[[ Provided data, beginning ]]

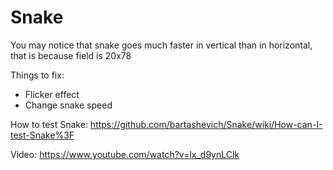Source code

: # Snake

You may notice that snake goes much faster in vertical than in horizontal, that is because field is 20x78

Things to fix:
 - Flicker effect
 - Change snake speed

How to test Snake: https://github.com/bartashevich/Snake/wiki/How-can-I-test-Snake%3F

Video: https://www.youtube.com/watch?v=lx_d9ynLClk
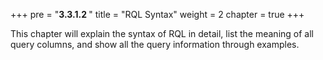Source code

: +++
pre = "<b>3.3.1.2 </b>"
title = "RQL Syntax"
weight = 2
chapter = true
+++

This chapter will explain the syntax of RQL in detail, list the meaning of all query columns, and show all the query information through examples.
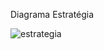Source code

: Diagrama Estratégia



![estrategia](https://user-images.githubusercontent.com/79148564/224087524-3aecd636-928c-4d9c-b502-158637ffa32e.PNG)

[[ Provided data, end ]]

_Exercise goal_
Find the lines above that contain the word "chapter" and copy each one.

_Completed task_
chapter = true
This chapter will explain the syntax of RQL in detail, list the meaning of all query columns, and show all the query information through examples.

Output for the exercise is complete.